Ga. Court Blocks Coal Plant
A Georgia state court ruled that a proposed 1,200-megawatt coal plant could not be built unless carbon dioxide emissions were addressed. Fulton County Superior Court Judge Thelma Wyatt Cummings Moore said the state Environmental Protection Division needed to reconsider its decision to issue an air pollution permit for Dynegy's Longleaf plant.
The court's ruling is the first to block a coal plant by citing a Supreme Court decision last year requiring the Environmental Protection Agency to regulate carbon dioxide under the Clean Air Act.
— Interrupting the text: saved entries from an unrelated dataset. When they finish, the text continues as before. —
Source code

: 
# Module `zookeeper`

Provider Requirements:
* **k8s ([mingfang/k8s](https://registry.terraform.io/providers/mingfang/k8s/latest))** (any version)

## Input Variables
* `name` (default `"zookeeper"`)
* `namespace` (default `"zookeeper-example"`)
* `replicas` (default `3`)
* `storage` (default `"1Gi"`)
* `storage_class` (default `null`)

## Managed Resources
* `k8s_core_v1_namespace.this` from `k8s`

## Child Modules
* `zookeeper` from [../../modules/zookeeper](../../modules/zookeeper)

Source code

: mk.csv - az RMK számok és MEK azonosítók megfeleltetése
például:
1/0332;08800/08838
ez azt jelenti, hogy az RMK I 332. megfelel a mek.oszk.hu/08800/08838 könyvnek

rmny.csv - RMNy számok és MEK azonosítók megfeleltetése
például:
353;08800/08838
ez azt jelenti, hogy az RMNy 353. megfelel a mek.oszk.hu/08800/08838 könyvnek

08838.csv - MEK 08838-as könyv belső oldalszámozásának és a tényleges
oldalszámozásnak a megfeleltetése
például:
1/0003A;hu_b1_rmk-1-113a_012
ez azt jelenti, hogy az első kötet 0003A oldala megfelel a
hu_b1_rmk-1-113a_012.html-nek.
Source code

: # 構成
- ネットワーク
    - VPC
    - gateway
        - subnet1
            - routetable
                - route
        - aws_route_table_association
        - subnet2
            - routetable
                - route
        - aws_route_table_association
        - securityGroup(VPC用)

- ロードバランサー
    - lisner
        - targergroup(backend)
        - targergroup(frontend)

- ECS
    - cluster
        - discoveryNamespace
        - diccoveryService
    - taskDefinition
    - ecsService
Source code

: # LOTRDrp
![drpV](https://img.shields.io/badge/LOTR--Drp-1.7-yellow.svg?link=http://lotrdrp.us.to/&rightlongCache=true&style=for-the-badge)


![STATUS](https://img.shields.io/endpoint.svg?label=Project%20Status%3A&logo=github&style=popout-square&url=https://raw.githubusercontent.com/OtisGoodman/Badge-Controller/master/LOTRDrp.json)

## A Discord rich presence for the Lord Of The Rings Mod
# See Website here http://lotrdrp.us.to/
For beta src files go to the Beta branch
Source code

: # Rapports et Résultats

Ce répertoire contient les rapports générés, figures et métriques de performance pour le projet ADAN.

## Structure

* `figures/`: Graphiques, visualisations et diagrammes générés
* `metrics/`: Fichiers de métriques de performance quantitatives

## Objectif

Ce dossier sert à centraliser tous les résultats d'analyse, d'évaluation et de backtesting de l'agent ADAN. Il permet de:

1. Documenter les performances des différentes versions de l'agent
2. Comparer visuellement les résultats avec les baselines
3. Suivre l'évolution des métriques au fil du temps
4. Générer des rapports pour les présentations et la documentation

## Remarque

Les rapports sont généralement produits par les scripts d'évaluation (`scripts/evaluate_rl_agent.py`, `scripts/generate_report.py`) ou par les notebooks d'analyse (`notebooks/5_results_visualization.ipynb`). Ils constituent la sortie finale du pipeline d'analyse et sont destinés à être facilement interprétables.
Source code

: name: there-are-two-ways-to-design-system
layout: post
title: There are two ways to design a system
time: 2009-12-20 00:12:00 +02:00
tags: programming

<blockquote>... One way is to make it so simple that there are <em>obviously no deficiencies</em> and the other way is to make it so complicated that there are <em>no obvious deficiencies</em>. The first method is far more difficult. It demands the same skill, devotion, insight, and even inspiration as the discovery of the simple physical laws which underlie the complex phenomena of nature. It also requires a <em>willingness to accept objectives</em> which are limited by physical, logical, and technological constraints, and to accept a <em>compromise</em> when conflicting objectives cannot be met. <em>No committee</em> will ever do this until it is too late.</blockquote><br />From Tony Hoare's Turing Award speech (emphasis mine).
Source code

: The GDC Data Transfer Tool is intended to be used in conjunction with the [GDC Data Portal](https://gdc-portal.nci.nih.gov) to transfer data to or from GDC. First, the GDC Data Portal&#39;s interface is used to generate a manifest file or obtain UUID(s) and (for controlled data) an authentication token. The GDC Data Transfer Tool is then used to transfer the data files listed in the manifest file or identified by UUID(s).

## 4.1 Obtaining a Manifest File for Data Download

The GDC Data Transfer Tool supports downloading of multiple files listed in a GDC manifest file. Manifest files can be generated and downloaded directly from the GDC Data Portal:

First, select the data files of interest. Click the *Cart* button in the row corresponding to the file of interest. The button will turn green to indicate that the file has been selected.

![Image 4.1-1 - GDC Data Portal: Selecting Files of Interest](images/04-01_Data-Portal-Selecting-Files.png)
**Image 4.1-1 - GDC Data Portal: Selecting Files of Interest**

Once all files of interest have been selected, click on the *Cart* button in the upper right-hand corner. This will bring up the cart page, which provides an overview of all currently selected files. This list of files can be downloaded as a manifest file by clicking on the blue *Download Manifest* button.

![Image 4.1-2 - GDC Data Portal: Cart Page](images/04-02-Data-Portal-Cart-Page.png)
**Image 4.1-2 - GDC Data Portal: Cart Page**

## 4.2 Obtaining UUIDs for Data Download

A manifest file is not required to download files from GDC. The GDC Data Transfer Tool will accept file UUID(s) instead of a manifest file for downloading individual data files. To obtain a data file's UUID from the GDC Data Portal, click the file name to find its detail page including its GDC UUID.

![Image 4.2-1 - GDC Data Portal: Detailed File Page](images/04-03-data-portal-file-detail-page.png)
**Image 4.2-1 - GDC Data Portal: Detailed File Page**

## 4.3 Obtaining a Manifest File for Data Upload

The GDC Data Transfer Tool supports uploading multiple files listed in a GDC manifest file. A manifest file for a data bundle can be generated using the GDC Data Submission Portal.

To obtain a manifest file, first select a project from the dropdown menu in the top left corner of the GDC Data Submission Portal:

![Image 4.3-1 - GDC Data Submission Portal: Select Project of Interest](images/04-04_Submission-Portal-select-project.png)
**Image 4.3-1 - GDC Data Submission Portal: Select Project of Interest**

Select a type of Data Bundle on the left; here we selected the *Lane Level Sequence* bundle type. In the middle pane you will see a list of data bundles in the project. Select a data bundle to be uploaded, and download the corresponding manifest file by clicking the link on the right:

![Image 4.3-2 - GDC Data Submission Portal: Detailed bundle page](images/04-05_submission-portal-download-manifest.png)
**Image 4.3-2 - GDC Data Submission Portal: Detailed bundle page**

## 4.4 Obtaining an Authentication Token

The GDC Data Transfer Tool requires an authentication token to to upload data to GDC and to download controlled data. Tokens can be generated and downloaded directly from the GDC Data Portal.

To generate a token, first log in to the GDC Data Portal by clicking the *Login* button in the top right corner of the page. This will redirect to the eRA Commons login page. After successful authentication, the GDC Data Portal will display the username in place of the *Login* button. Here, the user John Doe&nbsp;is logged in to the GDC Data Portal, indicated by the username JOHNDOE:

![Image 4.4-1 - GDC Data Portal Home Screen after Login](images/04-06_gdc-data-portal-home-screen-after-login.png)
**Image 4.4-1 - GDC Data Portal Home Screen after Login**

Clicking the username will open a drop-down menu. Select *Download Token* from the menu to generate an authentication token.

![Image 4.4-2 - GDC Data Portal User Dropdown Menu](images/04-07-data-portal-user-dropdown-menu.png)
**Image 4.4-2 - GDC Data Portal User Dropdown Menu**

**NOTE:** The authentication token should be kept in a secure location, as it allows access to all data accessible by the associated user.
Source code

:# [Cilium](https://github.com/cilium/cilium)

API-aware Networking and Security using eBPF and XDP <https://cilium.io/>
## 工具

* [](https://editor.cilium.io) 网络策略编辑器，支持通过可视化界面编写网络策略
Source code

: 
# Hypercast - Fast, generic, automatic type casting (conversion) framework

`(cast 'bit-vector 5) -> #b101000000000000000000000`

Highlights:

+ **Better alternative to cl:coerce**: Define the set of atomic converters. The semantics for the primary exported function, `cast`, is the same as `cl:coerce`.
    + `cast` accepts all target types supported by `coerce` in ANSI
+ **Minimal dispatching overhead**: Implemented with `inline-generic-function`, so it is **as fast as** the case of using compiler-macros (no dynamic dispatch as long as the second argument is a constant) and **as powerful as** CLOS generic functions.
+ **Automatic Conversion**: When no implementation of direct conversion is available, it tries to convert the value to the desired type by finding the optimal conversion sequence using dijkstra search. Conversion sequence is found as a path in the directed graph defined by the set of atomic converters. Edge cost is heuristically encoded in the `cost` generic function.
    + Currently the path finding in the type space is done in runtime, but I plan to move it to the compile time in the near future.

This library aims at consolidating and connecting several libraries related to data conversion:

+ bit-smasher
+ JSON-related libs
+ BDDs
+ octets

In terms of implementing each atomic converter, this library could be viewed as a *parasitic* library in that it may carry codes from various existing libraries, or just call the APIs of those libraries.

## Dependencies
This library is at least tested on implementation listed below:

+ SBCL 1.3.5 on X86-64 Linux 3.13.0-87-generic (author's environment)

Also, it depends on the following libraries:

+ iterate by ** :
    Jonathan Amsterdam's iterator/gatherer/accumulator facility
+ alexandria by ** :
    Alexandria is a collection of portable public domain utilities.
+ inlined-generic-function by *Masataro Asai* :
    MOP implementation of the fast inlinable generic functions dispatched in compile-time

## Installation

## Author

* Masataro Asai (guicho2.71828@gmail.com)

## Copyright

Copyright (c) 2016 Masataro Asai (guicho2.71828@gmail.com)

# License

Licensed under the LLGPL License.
Dynegy is seeking to build six new coal plants in various states.
"This will further accelerate the beginning of the end of the coal rush," said Bruce Nilles, a Sierra Club lawyer. But Scott Segal, director of the Electric Reliability Coordinating Council and a lobbyist for the coal industry, said "It is doubtful that judges in other jurisdictions will rely upon this decision as precedent."
Chrysler Plans Production Cuts
Chrysler said it would close one Missouri plant indefinitely this fall and cut production at another due to slumping demand for trucks and other large vehicles.
Chrysler officials said in a conference call that the firm would shutter the St. Louis South plant, which makes minivans, effective Oct. 31. The St. Louis North plant, which makes full-size pickups, will reduce operations from two shifts to one. The automaker said the moves would affect 2,400 jobs.
Chrysler's U.S. sales were down 25 percent in May, a month in which the whole market dropped 11 percent compared with May 2007. Through the first five months of the year, its sales were off 19 percent, with huge drops in larger vehicles that make up most of Chrysler's lineup.
Cable Firms Face Lawsuit
Comcast and 11 other service providers must defend an antitrust lawsuit brought by consumers who say that multi-channel service packages thwart competition.
U.S. District Judge Christina Snyder, in an order posted June 27 on the Los Angeles federal court's Web site, denied a request by the companies to dismiss the case. Lawyers who seek to represent TV consumers sufficiently alleged that competition is harmed by bundling channels, Snyder said.
Comcast, the largest U.S. cable provider, and Time Warner Cable, DirecTV Group, Walt Disney Co. and NBC Universal were among the companies sued in September, accused of preventing competition among TV providers by offering only prepackaged tiers of programming and by refusing to allow consumers to buy channels individually.